The business accelerator comes as a new offering from the JWC Foundation, a local nonprofit founded in April by Creighton, Melody Short, and Kelly Lemon, to connect black business owners with professional resources. The nonprofit’s abbreviation is “Jackson Ward Collective,” which is also the name of a trio business incubator that was founded in 2020 and now serves as an arm of the newly formed nonprofit.
Creighton said the Community Business Academy is aimed at black owners of so-called “main street businesses,” which he defined as retail stores, hospitality businesses, professional services and personal services, but in any industry in the Black Entrepreneur Program. can participate.
According to a foundation news release, program fees will be charged on a sliding scale, not exceeding $250 per participant, which the JWC Foundation has been able to do through its sponsorships from Altira, Capital One and Dominion Energy. The plan is that the annual event should not have more than 20 participants at a time.
The program curriculum is licensed by the JWC Foundation from New Jersey-based Rising Tide Capital, a business development nonprofit. The program consists of weekly, individual sessions that will be held at the 1717 Innovation Center in Shockoe Bottom.
Creighton said they were ready to develop an in-house program after identifying the need, but were open to the idea of licensing the existing curriculum as it fit the JWC Foundation’s ethos.
“For our collective piece of programming, we consider ourselves a hub. If there is something that is proven, that is working, that is effective, then instead of reinventing the wheel we will have a partnership, Creighton said.
Short said his group is connected to Rising Tide through the North Carolina nonprofit in its network. It took almost two years of negotiations before the course was licensed.
“We quickly identified the difference,” Short said. “They have partners across the country and they have a history of success.”
The foundation declined to share how much it paid to license the Rising Tide playbook.
Short said the foundation is the only organization in the Richmond area to license the Rising Tide curriculum. The foundation plans to run the program twice a year, starting in September and again in March.
The JWC Foundation plans to hold a series of information sessions about the accelerator program on June 28, June 30 and July 14.
The foundation was created in response to feedback from potential donors and opens the door to an expanding pool of funders to help power the foundation’s growing list of activities.
“Many funders in this area wanted to provide capital support, but in order to do so, some organizations could not proceed with support through our original model, in which we had a financial agent. c) needs to be 3,” said Short, who is the foundation’s director of programs.
Creighton is the executive director of the nonprofit. Lemon is on the board of the nonprofit. The foundation is based in the Gathering Coworking Office in the Arts District.
In addition to the Jackson Ward Collective Incubator and the upcoming Accelerator program, the foundation recently unveiled Black Street, the brand name for the JWC Foundation’s public-facing program programming aimed at black entrepreneurs.
The foundation plans to hold the inaugural Black Street Conference in collaboration with Virginia in early August. The conference will feature panel discussions and breakout sessions aimed at helping entrepreneurs learn how to find investors, how to do succession planning and other topics.
The JWC Foundation’s upcoming accelerator program comes amid a recent wave of new business development programs in Richmond.

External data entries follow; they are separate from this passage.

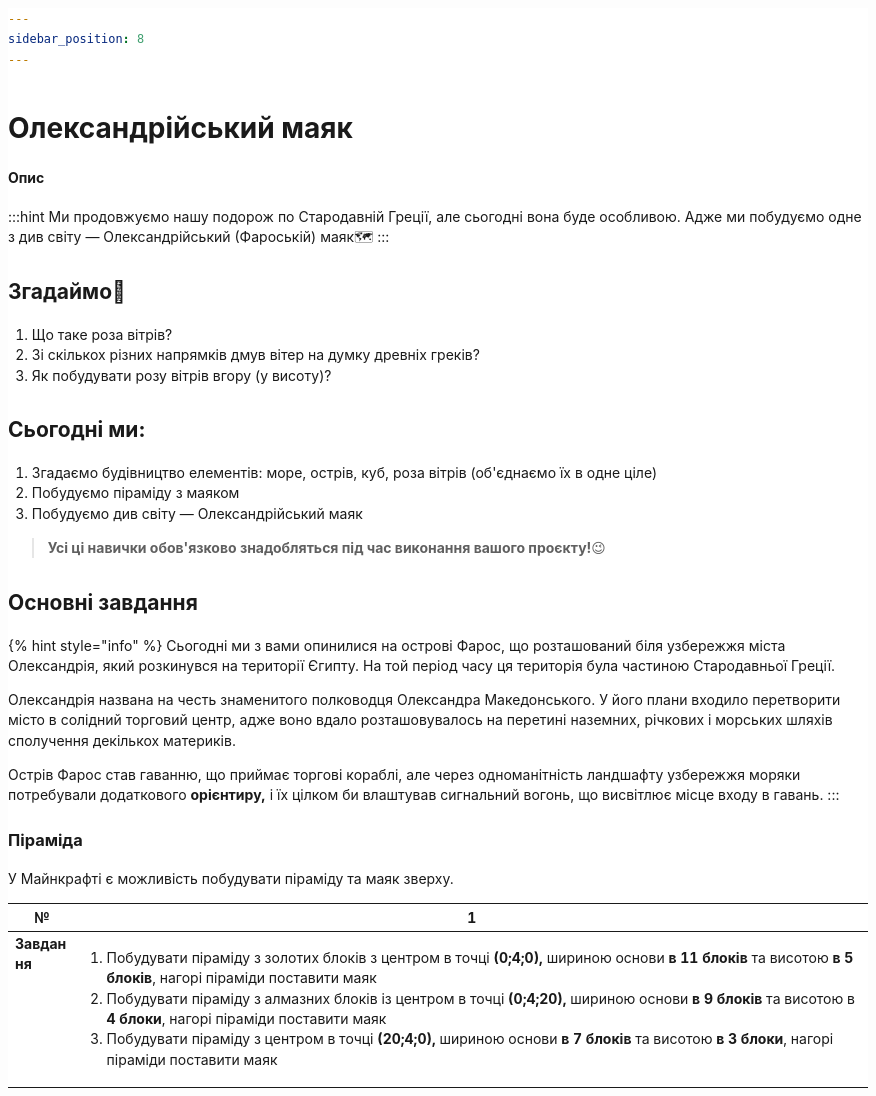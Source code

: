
 ```yaml
---
sidebar_position: 8
---
```


# Олександрійський маяк

#### Опис

:::hint
Ми продовжуємо нашу подорож по Стародавній Греції, але сьогодні вона буде особливою. Адже ми побудуємо одне з див світу — Олександрійський (Фароській) маяк🗺
:::

## Згадаймо🤔

1. Що таке роза вітрів?&#x20;
2. Зі скількох різних напрямків дмув вітер на думку древніх греків?
3. Як побудувати розу вітрів вгору (у висоту)?&#x20;

## Сьогодні ми:

1. Згадаємо будівництво елементів: море, острів, куб, роза вітрів (об'єднаємо їх в одне ціле)&#x20;
2. Побудуємо піраміду з маяком&#x20;
3. Побудуємо див світу — Олександрійський маяк

> **Усі ці навички обов'язково знадобляться під час виконання вашого проєкту!**😉

## Основні завдання

{% hint style="info" %}
Сьогодні ми з вами опинилися на острові Фарос, що розташований біля узбережжя міста Олександрія, який розкинувся на території Єгипту. На той період часу ця територія була частиною Стародавньої Греції.&#x20;

Олександрія названа на честь знаменитого полководця Олександра Македонського. У його плани входило перетворити місто в солідний торговий центр, адже воно вдало розташовувалось на перетині наземних, річкових і морських шляхів сполучення декількох материків.&#x20;

Острів Фарос став гаванню, що приймає торгові кораблі, але через одноманітність ландшафту узбережжя моряки потребували додаткового **орієнтиру,** і їх цілком би влаштував сигнальний вогонь, що висвітлює місце входу в гавань.
:::

### Піраміда

У Майнкрафті є можливість побудувати піраміду та маяк зверху.

| **№**         | **1**                                                                                                                                                                                                                                                                                                                                                                                                                                                                                                                                                                                                                        |
| ------------- | ---------------------------------------------------------------------------------------------------------------------------------------------------------------------------------------------------------------------------------------------------------------------------------------------------------------------------------------------------------------------------------------------------------------------------------------------------------------------------------------------------------------------------------------------------------------------------------------------------------------------------- |
| **Завдання**  | <ol><li>Побудувати піраміду з золотих блоків з центром в точці <strong>(0;4;0),</strong> шириною основи <strong>в 11 блоків</strong> та висотою <strong>в 5 блоків</strong>, нагорі піраміди поставити маяк</li><li>Побудувати піраміду з алмазних блоків із центром в точці <strong>(0;4;20),</strong> шириною основи <strong>в 9 блоків</strong> та висотою в <strong>4 блоки</strong>, нагорі піраміди поставити маяк</li><li>Побудувати піраміду з центром в точці <strong>(20;4;0),</strong> шириною основи <strong>в 7 блоків</strong> та висотою <strong>в 3 блоки</strong>, нагорі піраміди поставити маяк</li></ol> |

Activation Capital recently completed its pilot startup development program aimed at minority entrepreneurs. The Entrepreneurship Development Group announced earlier this month that it and pilot partner Opportunity Hub invested $50,000 in local shoe renewal marketplace Sudy Soles, winning a pitch contest that kicked off the program.
Bon Secours has expanded its decade-old Supporting East End Entrepreneurship Development program to include Manchester-based businesses.